··· Material provided

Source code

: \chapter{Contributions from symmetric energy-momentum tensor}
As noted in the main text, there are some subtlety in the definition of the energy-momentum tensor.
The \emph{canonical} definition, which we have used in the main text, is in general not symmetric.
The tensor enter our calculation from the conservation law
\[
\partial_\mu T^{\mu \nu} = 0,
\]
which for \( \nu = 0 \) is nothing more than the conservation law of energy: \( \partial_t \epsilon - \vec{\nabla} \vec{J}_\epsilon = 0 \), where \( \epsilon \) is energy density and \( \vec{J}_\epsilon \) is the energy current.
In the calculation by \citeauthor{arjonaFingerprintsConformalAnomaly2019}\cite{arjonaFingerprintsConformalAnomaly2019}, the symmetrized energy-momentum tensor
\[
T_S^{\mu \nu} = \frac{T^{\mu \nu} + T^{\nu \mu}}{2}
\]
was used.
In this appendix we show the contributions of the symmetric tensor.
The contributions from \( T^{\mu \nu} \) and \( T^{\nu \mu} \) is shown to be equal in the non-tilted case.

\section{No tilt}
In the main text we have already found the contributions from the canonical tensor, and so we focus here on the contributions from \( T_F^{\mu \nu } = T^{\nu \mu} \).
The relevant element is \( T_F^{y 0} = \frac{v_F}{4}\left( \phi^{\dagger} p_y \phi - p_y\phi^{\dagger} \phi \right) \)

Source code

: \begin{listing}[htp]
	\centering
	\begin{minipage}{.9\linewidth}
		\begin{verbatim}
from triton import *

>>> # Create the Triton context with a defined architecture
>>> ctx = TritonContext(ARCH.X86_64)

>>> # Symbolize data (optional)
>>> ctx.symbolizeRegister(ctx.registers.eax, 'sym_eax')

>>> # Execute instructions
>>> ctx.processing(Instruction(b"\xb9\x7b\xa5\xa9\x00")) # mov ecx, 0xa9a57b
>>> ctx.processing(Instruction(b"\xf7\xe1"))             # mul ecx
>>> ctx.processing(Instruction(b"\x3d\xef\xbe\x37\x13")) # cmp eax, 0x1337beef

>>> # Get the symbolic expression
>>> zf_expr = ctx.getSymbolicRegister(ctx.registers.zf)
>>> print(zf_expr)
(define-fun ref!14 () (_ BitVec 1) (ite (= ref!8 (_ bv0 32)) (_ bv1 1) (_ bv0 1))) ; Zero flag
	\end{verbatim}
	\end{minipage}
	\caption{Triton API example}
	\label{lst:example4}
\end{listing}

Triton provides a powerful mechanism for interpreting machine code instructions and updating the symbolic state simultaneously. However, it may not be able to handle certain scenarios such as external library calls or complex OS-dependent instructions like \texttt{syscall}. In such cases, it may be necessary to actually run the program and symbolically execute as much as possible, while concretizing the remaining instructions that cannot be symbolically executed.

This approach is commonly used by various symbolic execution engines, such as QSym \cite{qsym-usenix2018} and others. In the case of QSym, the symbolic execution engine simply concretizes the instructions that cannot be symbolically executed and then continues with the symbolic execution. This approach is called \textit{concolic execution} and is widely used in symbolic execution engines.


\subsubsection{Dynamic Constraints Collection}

······

- Exercise aim: Your output must contain exactly the lines from the one containing "a defined architecture" to the final line of the data above, and no other text.

- Written solution:
>>> # Create the Triton context with a defined architecture
>>> ctx = TritonContext(ARCH.X86_64)

>>> # Symbolize data (optional)
>>> ctx.symbolizeRegister(ctx.registers.eax, 'sym_eax')

>>> # Execute instructions
>>> ctx.processing(Instruction(b"\xb9\x7b\xa5\xa9\x00")) # mov ecx, 0xa9a57b
>>> ctx.processing(Instruction(b"\xf7\xe1"))             # mul ecx
>>> ctx.processing(Instruction(b"\x3d\xef\xbe\x37\x13")) # cmp eax, 0x1337beef

>>> # Get the symbolic expression
>>> zf_expr = ctx.getSymbolicRegister(ctx.registers.zf)
>>> print(zf_expr)
(define-fun ref!14 () (_ BitVec 1) (ite (= ref!8 (_ bv0 32)) (_ bv1 1) (_ bv0 1))) ; Zero flag
	\end{verbatim}
	\end{minipage}
	\caption{Triton API example}
	\label{lst:example4}
\end{listing}

Triton provides a powerful mechanism for interpreting machine code instructions and updating the symbolic state simultaneously. However, it may not be able to handle certain scenarios such as external library calls or complex OS-dependent instructions like \texttt{syscall}. In such cases, it may be necessary to actually run the program and symbolically execute as much as possible, while concretizing the remaining instructions that cannot be symbolically executed.

This approach is commonly used by various symbolic execution engines, such as QSym \cite{qsym-usenix2018} and others. In the case of QSym, the symbolic execution engine simply concretizes the instructions that cannot be symbolically executed and then continues with the symbolic execution. This approach is called \textit{concolic execution} and is widely used in symbolic execution engines.


\subsubsection{Dynamic Constraints Collection}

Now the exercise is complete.